* _Work to complete_:
Among the records below, find the line that has "1. Goto WooCommerce"; from there, give the lines again exactly, and stop after the line that has "## Frequently Asked Questions".

* _Supplied material_:
%%

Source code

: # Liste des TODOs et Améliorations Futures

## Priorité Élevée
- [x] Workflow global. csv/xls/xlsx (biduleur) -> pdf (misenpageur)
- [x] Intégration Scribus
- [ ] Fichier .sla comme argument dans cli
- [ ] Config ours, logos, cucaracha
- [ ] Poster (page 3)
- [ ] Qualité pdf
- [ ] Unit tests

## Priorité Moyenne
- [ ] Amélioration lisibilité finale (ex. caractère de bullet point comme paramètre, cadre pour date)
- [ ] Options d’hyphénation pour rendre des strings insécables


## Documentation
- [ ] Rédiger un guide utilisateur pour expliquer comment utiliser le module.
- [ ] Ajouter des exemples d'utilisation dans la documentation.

%%
%%

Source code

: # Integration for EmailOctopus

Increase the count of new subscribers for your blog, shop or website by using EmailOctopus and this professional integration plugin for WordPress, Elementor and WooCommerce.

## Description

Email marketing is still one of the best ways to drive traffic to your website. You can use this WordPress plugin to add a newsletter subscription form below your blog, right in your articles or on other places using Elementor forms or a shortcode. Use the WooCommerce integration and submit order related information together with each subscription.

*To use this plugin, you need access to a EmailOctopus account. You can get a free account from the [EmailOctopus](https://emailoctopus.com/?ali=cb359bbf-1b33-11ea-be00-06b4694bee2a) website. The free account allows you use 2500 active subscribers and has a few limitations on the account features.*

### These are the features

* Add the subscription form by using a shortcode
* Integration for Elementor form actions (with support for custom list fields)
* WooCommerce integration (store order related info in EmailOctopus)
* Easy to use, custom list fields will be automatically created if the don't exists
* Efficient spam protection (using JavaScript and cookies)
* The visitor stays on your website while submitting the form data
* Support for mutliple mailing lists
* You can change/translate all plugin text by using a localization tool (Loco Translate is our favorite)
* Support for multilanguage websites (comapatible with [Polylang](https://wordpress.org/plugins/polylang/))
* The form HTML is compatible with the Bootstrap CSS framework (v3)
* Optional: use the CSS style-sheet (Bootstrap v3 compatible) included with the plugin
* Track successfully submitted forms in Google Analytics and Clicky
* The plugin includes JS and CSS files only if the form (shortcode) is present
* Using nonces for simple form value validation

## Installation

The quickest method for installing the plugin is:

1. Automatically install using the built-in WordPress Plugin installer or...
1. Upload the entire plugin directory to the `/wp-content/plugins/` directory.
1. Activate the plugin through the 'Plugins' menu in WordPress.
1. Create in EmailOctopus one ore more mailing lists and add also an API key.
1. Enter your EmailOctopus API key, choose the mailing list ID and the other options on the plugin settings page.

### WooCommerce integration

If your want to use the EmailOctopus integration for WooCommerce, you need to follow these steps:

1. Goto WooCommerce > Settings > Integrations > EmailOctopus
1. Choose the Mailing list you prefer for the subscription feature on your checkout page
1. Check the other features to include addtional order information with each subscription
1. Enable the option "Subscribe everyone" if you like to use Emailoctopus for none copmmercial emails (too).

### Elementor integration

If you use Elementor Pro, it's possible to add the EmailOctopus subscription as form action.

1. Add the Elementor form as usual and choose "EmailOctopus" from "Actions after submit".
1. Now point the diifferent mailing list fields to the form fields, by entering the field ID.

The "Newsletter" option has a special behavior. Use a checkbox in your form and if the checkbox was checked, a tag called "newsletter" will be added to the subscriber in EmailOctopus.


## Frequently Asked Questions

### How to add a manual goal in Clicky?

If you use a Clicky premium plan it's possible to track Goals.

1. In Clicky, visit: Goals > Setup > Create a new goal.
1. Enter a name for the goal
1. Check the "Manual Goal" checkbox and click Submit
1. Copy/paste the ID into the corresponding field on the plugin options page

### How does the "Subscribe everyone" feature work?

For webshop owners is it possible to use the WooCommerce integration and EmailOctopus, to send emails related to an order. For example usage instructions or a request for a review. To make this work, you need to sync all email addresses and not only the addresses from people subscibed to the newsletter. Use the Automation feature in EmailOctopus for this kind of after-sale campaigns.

%%

* _The completed task_:
1. Goto WooCommerce > Settings > Integrations > EmailOctopus
1. Choose the Mailing list you prefer for the subscription feature on your checkout page
1. Check the other features to include addtional order information with each subscription
1. Enable the option "Subscribe everyone" if you like to use Emailoctopus for none copmmercial emails (too).

### Elementor integration

If you use Elementor Pro, it's possible to add the EmailOctopus subscription as form action.

1. Add the Elementor form as usual and choose "EmailOctopus" from "Actions after submit".
1. Now point the diifferent mailing list fields to the form fields, by entering the field ID.

The "Newsletter" option has a special behavior. Use a checkbox in your form and if the checkbox was checked, a tag called "newsletter" will be added to the subscriber in EmailOctopus.


## Frequently Asked Questions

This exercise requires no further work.